Y es que Saramago es un gran humanista. Defiende, con sus originales tramas, verdades amargas que nadie querría oír para no salpicarse de la implicación necesaria que es debida por todos. Como un recordatorio, una pequeña campana que vibra al fondo de una sala. Así sus novelas tratan de despertar las voces del lector que conmueven a la acción. Es necesario actuar con cierta visión constructivista, con respeto hacia un proyecto común, que es vivir mejor como civilización. No habla de países, apunta a que se sea la mejor versión como persona. ¿Sería tan difícil como lo plasma en la novela? Queda en el lector la respuesta.
Arranca la novela narrando:
“Se iluminó el disco amarillo. De los coches que se acercaban, dos aceleraron antes de que se encendiera la señal roja. En el indicador del paso de peatones apareció la silueta del hombre verde. La gente empezó a cruzar la calle pisando las franjas blancas pintadas en la capa negra del asfalto, nada hay que se parezca menos a la cebra, pero así lo llaman a este paso.

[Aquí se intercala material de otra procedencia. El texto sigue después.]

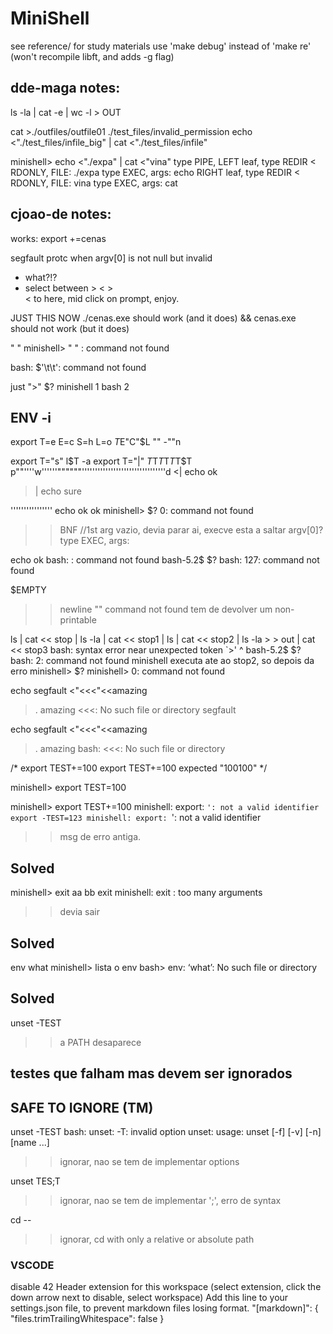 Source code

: # MiniShell

see reference/ for study materials
use 'make debug' instead of 'make re' (won't recompile libft, and adds -g flag)

## dde-maga notes:
ls -la | cat -e | wc -l > OUT

cat >./outfiles/outfile01 <missing >./test_files/invalid_permission
echo <"./test_files/infile_big" | cat <"./test_files/infile"

minishell> echo <"./expa" | cat <"vina"
type PIPE,
LEFT leaf,
        type REDIR < RDONLY,
        FILE: ./expa
                type EXEC, args:
                echo
RIGHT leaf,
        type REDIR < RDONLY,
        FILE: vina
                type EXEC, args:
                cat


## cjoao-de notes:

works:
export +=cenas 

segfault protc when argv[0] is not null but invalid
- what?!?
- select between > <  >		
    < to here, mid click on prompt, enjoy.

JUST THIS NOW
./cenas.exe     should work (and it does)
&&
cenas.exe       should not work (but it does)



"		"
minishell> "            "
                 : command not found
<!-- bash is joking -->
bash: $'\t\t': command not found


just ">"
$? 
minishell 1
bash 2

## ENV -i

<!-- done from here -->
export T=e E=c S=h L=o
$T$E"C"$L "" -""n

export T="s"
l$T -a
export T="|"
$T$T$T$T$T$T$T
p""''''w''''''""""""''''''''''''''''''''''''''''''''d
<| echo ok
>| echo sure

<!-- export T="echo segfault | grep segfault"
 $T
bash:
segfault | grep segfault
>> executa o echo
minishell>
    echo segfault | grep segfault: command not found
>> nao executa o echo, parse nao e refeito -->


'''''''''''''''' echo ok
ok
minishell> $?
0: command not found
>> BNF //1st arg vazio, devia parar ai, execve esta a saltar argv[0]?
type EXEC, args:

echo
ok
bash: : command not found
bash-5.2$ $?
bash: 127: command not found


<!-- <| echo ok
bash: syntax error near unexpected token `|'
bash-5.2$ $?
bash: 2: command not found

>| echo sure
syntax error: unexpected token
>> devia ser command not found. esta a parar no parser......
minishell> $?
1: command not found
bash: sure: command not found
bash-5.2$ $?
bash: 127: command not found
>> >> clober, not implemented -->

 $EMPTY
>> newline
""
command not found
>> tem de devolver um non-printable


ls | cat << stop | ls -la | cat << stop1 | ls | cat << stop2 | ls -la > > out | cat << stop3
bash: syntax error near unexpected token `>'                            ^
bash-5.2$ $?
bash: 2: command not found
minishell executa ate ao stop2, so depois da erro
minishell> $?
minishell> 0: command not found


echo segfault <"<<<"<<amazing
> .
> amazing
<<<: No such file or directory
segfault

echo segfault <"<<<"<<amazing
> .
> amazing
bash: <<<: No such file or directory

<!--
minishell> echo seg <> echo seg
syntax error: unexpected token
bash$ echo seg <> echo seg
seg seg
>> The redirection operator. [ n ]<> word. causes the file whose name is the expansion of word to be opened for both reading and writing on file descriptor n , or on file descriptor 0 if n is not specified. If the file does not exist, it is created.


echo <<< echo seegf
syntax error: unexpected token
bash
echo <<< echo seegf
seegf
>> Here Strings -->


/*
export TEST+=100
export TEST+=100
    expected "100100"
*/

minishell> export TEST=100

minishell> export TEST+=100
minishell: export: `': not a valid identifier
export -TEST=123
minishell: export: `': not a valid identifier
>> msg de erro antiga.

## Solved
minishell> exit aa bb
exit
minishell: exit : too many arguments
>> devia sair

## Solved
env what
minishell> lista o env
bash>   env: ‘what’: No such file or directory

## Solved
unset -TEST
>> a PATH desaparece


## testes que falham mas devem ser ignorados
## SAFE TO IGNORE (TM)
unset -TEST
bash: unset: -T: invalid option
unset: usage: unset [-f] [-v] [-n] [name ...]
>> ignorar, nao se tem de implementar options

unset TES;T
>> ignorar, nao se tem de implementar ';', erro de syntax

cd --
>> ignorar, cd with only a relative or absolute path


### VSCODE
disable 42 Header extension for this workspace
    (select extension, click the down arrow next to disable, select workspace)
Add this line to your settings.json file, to prevent markdown files losing format.
"[markdown]": {
    "files.trimTrailingWhitespace": false
}
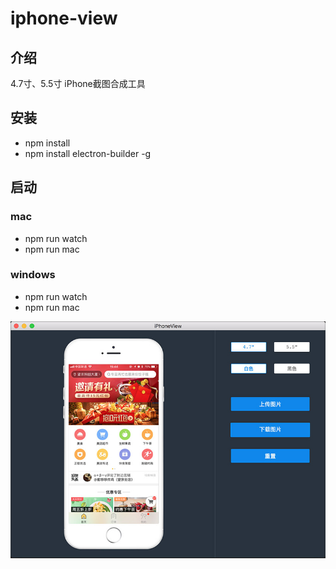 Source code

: # iphone-view

## 介绍
4.7寸、5.5寸 iPhone截图合成工具
## 安装
* npm install
* npm install electron-builder -g
## 启动
### mac
* npm run watch
* npm run mac
### windows
* npm run watch
* npm run mac

![result](./app/assets/result.jpg)
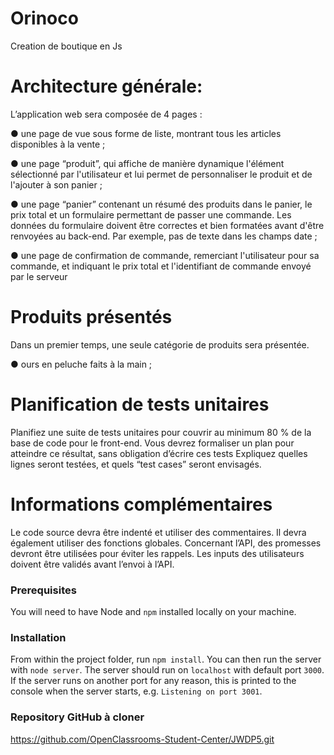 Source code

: # Orinoco #

Creation de boutique en Js 

# Architecture générale: # 

L’application web sera composée de 4 pages :

● une page de vue sous forme de liste, montrant tous les articles disponibles
à la vente ;

● une page “produit”, qui affiche de manière dynamique l'élément
sélectionné par l'utilisateur et lui permet de personnaliser le produit et de
l'ajouter à son panier ;

● une page “panier” contenant un résumé des produits dans le panier, le prix
total et un formulaire permettant de passer une commande. Les données
du formulaire doivent être correctes et bien formatées avant d'être
renvoyées au back-end. Par exemple, pas de texte dans les champs date ;

● une page de confirmation de commande, remerciant l'utilisateur pour sa
commande, et indiquant le prix total et l'identifiant de commande envoyé
par le serveur

# Produits présentés #

Dans un premier temps, une seule catégorie de produits sera présentée.

● ours en peluche faits à la main ;

# Planification de tests unitaires # 

Planifiez une suite de tests unitaires pour couvrir au minimum 80 % de la base de
code pour le front-end. Vous devrez formaliser un plan pour atteindre ce résultat,
sans obligation d’écrire ces tests Expliquez quelles lignes seront testées, et quels
“test cases” seront envisagés.

# Informations complémentaires # 


Le code source devra être indenté et utiliser des commentaires. Il devra
également utiliser des fonctions globales.
Concernant l’API, des promesses devront être utilisées pour éviter les rappels.
Les inputs des utilisateurs doivent être validés avant l’envoi à l’API.









### Prerequisites ###

You will need to have Node and `npm` installed locally on your machine.

### Installation ###

From within the project folder, run `npm install`. You 
can then run the server with `node server`. 
The server should run on `localhost` with default port `3000`. If the
server runs on another port for any reason, this is printed to the
console when the server starts, e.g. `Listening on port 3001`.


### Repository GitHub à cloner ###

https://github.com/OpenClassrooms-Student-Center/JWDP5.git
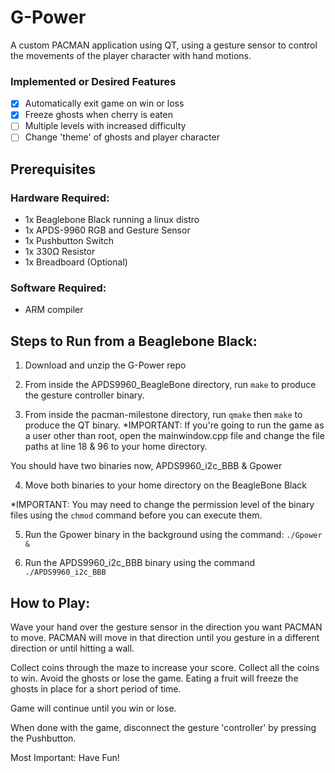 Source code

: # G-Power

A custom PACMAN application using QT, using a gesture sensor to control the movements of the player character with hand motions.

### Implemented or Desired Features
- [x] Automatically exit game on win or loss
- [x] Freeze ghosts when cherry is eaten
- [ ] Multiple levels with increased difficulty
- [ ] Change 'theme' of ghosts and player character

## Prerequisites

### Hardware Required:
  - 1x  Beaglebone Black running a linux distro
  - 1x APDS-9960 RGB and Gesture Sensor
  - 1x Pushbutton Switch
  - 1x 330Ω Resistor
  - 1x Breadboard (Optional)

### Software Required:
  - ARM compiler

## Steps to Run from a Beaglebone Black:

1. Download and unzip the G-Power repo

2. From inside the APDS9960_BeagleBone directory, run `make` to produce the gesture controller binary.

3. From inside the pacman-milestone directory, run `qmake` then `make` to produce the QT binary.
  *IMPORTANT: If you're going to run the game as a user other than root, open the mainwindow.cpp file and change the file paths at line 18 & 96 to your home directory.

You should have two binaries now, APDS9960_i2c_BBB & Gpower

4. Move both binaries to your home directory on the BeagleBone Black

*IMPORTANT: You may need to change the permission level of the binary files using the `chmod` command before you can execute them.

5. Run the Gpower binary in the background using the command: `./Gpower &`

6. Run the APDS9960_i2c_BBB binary using the command `./APDS9960_i2c_BBB`

## How to Play:

Wave your hand over the gesture sensor in the direction you want PACMAN to move. PACMAN will move in that direction until you gesture in a different direction or until hitting a wall.

Collect coins through the maze to increase your score. Collect all the coins to win. Avoid the ghosts or lose the game. Eating a fruit will freeze the ghosts in place for a short period of time.

Game will continue until you win or lose.

When done with the game, disconnect the gesture 'controller' by pressing the Pushbutton.

Most Important: Have Fun!
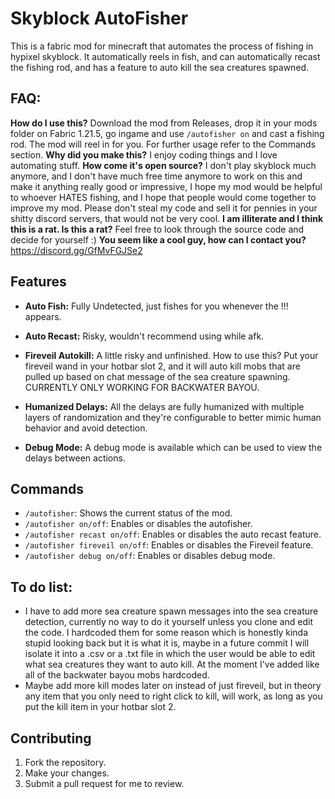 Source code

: # Skyblock AutoFisher

This is a fabric mod for minecraft that automates the process of fishing in hypixel skyblock. It automatically reels in fish, and can automatically recast the fishing rod, and has a feature to auto kill the sea creatures spawned.

## FAQ:

**How do I use this?**
 Download the mod from Releases, drop it in your mods folder on Fabric 1.21.5, go ingame and use `/autofisher on` and cast a fishing rod. The mod will reel in for you. For further usage refer to the Commands section.
**Why did you make this?**
 I enjoy coding things and I love automating stuff.
**How come it's open source?**
 I don't play skyblock much anymore, and I don't have much free time anymore to work on this and make it anything really good or impressive, I hope my mod would be helpful to whoever HATES fishing, and I hope that people would come together to improve my mod. Please don't steal my code and sell it for pennies in your shitty discord servers, that would not be very cool. 
**I am illiterate and I think this is a rat. Is this a rat?**
 Feel free to look through the source code and decide for yourself :)
**You seem like a cool guy, how can I contact you?**
 https://discord.gg/GfMvFGJSe2 

## Features
  
-   **Auto Fish:** Fully Undetected, just fishes for you whenever the !!! appears.
-   **Auto Recast:** Risky, wouldn't recommend using while afk.
-   **Fireveil Autokill:** A little risky and unfinished. How to use this? Put your fireveil wand in your hotbar slot 2, and it will auto kill mobs that are pulled up based on chat message of the sea creature spawning. CURRENTLY ONLY WORKING FOR BACKWATER BAYOU.

-   **Humanized Delays:** All the delays are fully humanized with multiple layers of randomization and they're configurable to better mimic human behavior and avoid detection.
-   **Debug Mode:** A debug mode is available which can be used to view the delays between actions. 

## Commands

-   `/autofisher`: Shows the current status of the mod.
-   `/autofisher on/off`: Enables or disables the autofisher.
-   `/autofisher recast on/off`: Enables or disables the auto recast feature.
-   `/autofisher fireveil on/off`: Enables or disables the Fireveil feature.
-   `/autofisher debug on/off`: Enables or disables debug mode.

## To do list:

-   I have to add more sea creature spawn messages into the sea creature detection, currently no way to do it yourself unless you clone and edit the code. I hardcoded them for some reason which is honestly kinda stupid looking back but it is what it is, maybe in a future commit I will isolate it into a .csv or a .txt file in which the user would be able to edit what sea creatures they want to auto kill. At the moment I've added like all of the backwater bayou mobs hardcoded. 
-   Maybe add more kill modes later on instead of just fireveil, but in theory any item that you only need to right click to kill, will work, as long as you put the kill item in your hotbar slot 2.

## Contributing

1.  Fork the repository.
2.  Make your changes.
3.  Submit a pull request for me to review.
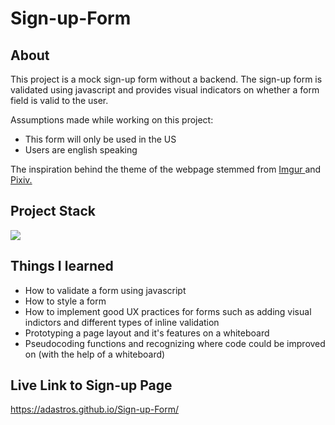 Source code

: # Sign-up-Form

## About

This project is a mock sign-up form without a backend. The sign-up form is validated using javascript and provides visual indicators on whether a form field is valid to the user.

Assumptions made while working on this project:

- This form will only be used in the US
- Users are english speaking

The inspiration behind the theme of the webpage stemmed from
<a href="https://imgur.com/">
Imgur
</a>
and
<a href="https://www.pixiv.net/en/">
Pixiv.
</a>

## Project Stack

 <img src="https://skillicons.dev/icons?i=javascript,html,css" />

## Things I learned

- How to validate a form using javascript
- How to style a form
- How to implement good UX practices for forms such as adding visual indictors and
  different types of inline validation
- Prototyping a page layout and it's features on a whiteboard
- Pseudocoding functions and recognizing where code could be improved on (with the help of a whiteboard)

## Live Link to Sign-up Page

https://adastros.github.io/Sign-up-Form/
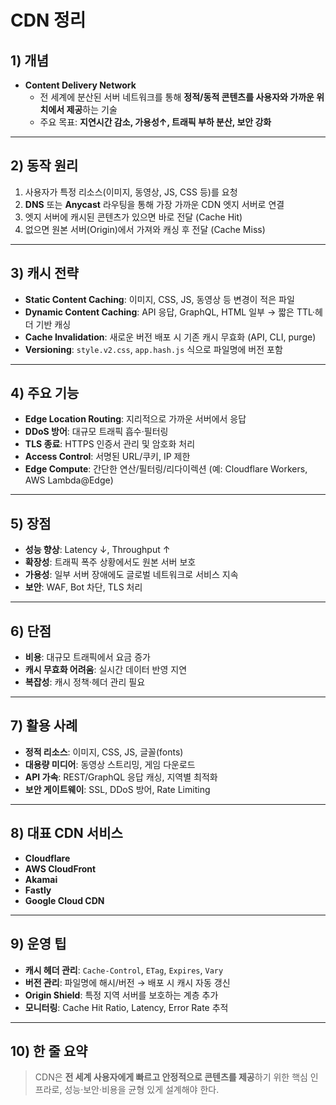 # CDN 정리

## 1) 개념
- **Content Delivery Network**  
  - 전 세계에 분산된 서버 네트워크를 통해 **정적/동적 콘텐츠를 사용자와 가까운 위치에서 제공**하는 기술  
  - 주요 목표: **지연시간 감소, 가용성↑, 트래픽 부하 분산, 보안 강화**

---

## 2) 동작 원리
1. 사용자가 특정 리소스(이미지, 동영상, JS, CSS 등)를 요청  
2. **DNS** 또는 **Anycast** 라우팅을 통해 가장 가까운 CDN 엣지 서버로 연결  
3. 엣지 서버에 캐시된 콘텐츠가 있으면 바로 전달 (Cache Hit)  
4. 없으면 원본 서버(Origin)에서 가져와 캐싱 후 전달 (Cache Miss)  

---

## 3) 캐시 전략
- **Static Content Caching**: 이미지, CSS, JS, 동영상 등 변경이 적은 파일  
- **Dynamic Content Caching**: API 응답, GraphQL, HTML 일부 → 짧은 TTL·헤더 기반 캐싱  
- **Cache Invalidation**: 새로운 버전 배포 시 기존 캐시 무효화 (API, CLI, purge)  
- **Versioning**: `style.v2.css`, `app.hash.js` 식으로 파일명에 버전 포함  

---

## 4) 주요 기능
- **Edge Location Routing**: 지리적으로 가까운 서버에서 응답  
- **DDoS 방어**: 대규모 트래픽 흡수·필터링  
- **TLS 종료**: HTTPS 인증서 관리 및 암호화 처리  
- **Access Control**: 서명된 URL/쿠키, IP 제한  
- **Edge Compute**: 간단한 연산/필터링/리다이렉션 (예: Cloudflare Workers, AWS Lambda@Edge)  

---

## 5) 장점
- **성능 향상**: Latency ↓, Throughput ↑  
- **확장성**: 트래픽 폭주 상황에서도 원본 서버 보호  
- **가용성**: 일부 서버 장애에도 글로벌 네트워크로 서비스 지속  
- **보안**: WAF, Bot 차단, TLS 처리  

---

## 6) 단점
- **비용**: 대규모 트래픽에서 요금 증가  
- **캐시 무효화 어려움**: 실시간 데이터 반영 지연  
- **복잡성**: 캐시 정책·헤더 관리 필요  

---

## 7) 활용 사례
- **정적 리소스**: 이미지, CSS, JS, 글꼴(fonts)  
- **대용량 미디어**: 동영상 스트리밍, 게임 다운로드  
- **API 가속**: REST/GraphQL 응답 캐싱, 지역별 최적화  
- **보안 게이트웨이**: SSL, DDoS 방어, Rate Limiting  

---

## 8) 대표 CDN 서비스
- **Cloudflare**  
- **AWS CloudFront**  
- **Akamai**  
- **Fastly**  
- **Google Cloud CDN**  

---

## 9) 운영 팁
- **캐시 헤더 관리**: `Cache-Control`, `ETag`, `Expires`, `Vary`  
- **버전 관리**: 파일명에 해시/버전 → 배포 시 캐시 자동 갱신  
- **Origin Shield**: 특정 지역 서버를 보호하는 계층 추가  
- **모니터링**: Cache Hit Ratio, Latency, Error Rate 추적  

---

## 10) 한 줄 요약
> CDN은 **전 세계 사용자에게 빠르고 안정적으로 콘텐츠를 제공**하기 위한 핵심 인프라로, 성능·보안·비용을 균형 있게 설계해야 한다.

Los conductores, impacientes, con el pie en el pedal del embrague, mantenían los coches en tensión, avanzando, retrocediendo, como caballos nerviosos que vieran la fusta alzada en el aire. Habían terminado ya de pasar los peatones, pero la luz verde que daba paso libre a los automóviles tardó unos segundos en alumbrarse. Hay quien sostiene que esta tardanza, aparentemente insignificante, multiplicada por los miles de semáforos existentes en la ciudad y por los cambios sucesivos de los tres colores de cada uno, es una de las causas de los atascos de circulación, o embotellamientos, si queremos utilizar la expresión común.
Al fin se encendió la señal verde y los coches arrancaron bruscamente, pero enseguida se advirtió que no todos habían arrancado.”
Disfruten del viaje, futuros lectores.